On the next inspection there were long waving fungi and a yellow coating growing over some of the surface. Time to start turning the contents, I decided. Recently I had purchased a special turning tool – which had been shown at the workshop.
This tool was a boon. I spiralled the tool down into the container again and again to mix the contents. At some levels the layers were bone dry. So I showered more water over and closed the lid. Over the next few weeks I twisted and turned the tool to remix the materials, then watered the contents before closing the lid. After two months the volume had dropped by half so I was encouraged that compost was on the way despite the ingredients seeming very much to be as they were before. But obviously decomposition was occurring.
Then I forgot about it believing that I would never achieve compost; believing that I simply didn’t have the right proportions of carbon, nitrogen, air and water. As lovely although perplexing as it was to see unusual and coloured fungi sprouting, I was sure I was not creating compost. I guess I determined to wait until it all settled then I would simply break it up and scatter it over the garden, shrug my shoulders and give up.

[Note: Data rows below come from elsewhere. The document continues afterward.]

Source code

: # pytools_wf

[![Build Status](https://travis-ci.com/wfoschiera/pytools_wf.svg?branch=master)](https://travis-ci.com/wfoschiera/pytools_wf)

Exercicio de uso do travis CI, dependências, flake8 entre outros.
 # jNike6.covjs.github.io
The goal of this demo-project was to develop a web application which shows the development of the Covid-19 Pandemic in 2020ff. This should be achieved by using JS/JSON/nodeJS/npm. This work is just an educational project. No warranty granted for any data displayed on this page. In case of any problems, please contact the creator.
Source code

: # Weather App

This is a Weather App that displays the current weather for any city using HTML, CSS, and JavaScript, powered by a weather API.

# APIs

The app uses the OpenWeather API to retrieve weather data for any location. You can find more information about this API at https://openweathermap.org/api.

So I was extraordinarily surprised when I opened the lid three weeks ago. No fungi. Just a dark damp wonderful pile of compost. Not very high; amazingly diminished from the starting height.
Since then I have distributed the rich compost around my lemon and mandarin trees, watered it, and covered with a mulching straw.
On reflection I suspect my proportions of carbon to nitrogen weren’t the best. Ideally I needed to create a C:N ratio around 25 to 30 parts Carbon to 1 part Nitrogen. Excess Carbon slows decomposition. Excess nitrogen makes a stinky pile. Thankfully mine never smelled bad.
Nevertheless and inspired by that success; the process is clear to me. Layer the ingredients appropriately, keep them moist, turn the contents once a week for weeks after letting it sit for a couple of weeks or so, then forget about it. All in all – allow about three months. Maybe I will get better and more in tune with it and create compost in a shorter period – who knows how soon before I achieve the ideal carbon to nitrogen ratio. For the moment I have achieved a tiny success and I am super excited for the future.
Last week I lasagned a new bin load ready to make compost. The bin includes straw, paper and cardboard plus coffee grounds, seaweed, grass clippings, some weeds, some household vegetable waste and horse manure. Each layer was moistened, and the air holes are clear. In a week or so I will have a peek to see how it looks, and perhaps be ready to start stirring with my wonderful compost tool. I have my fingers crossed that more compost will result.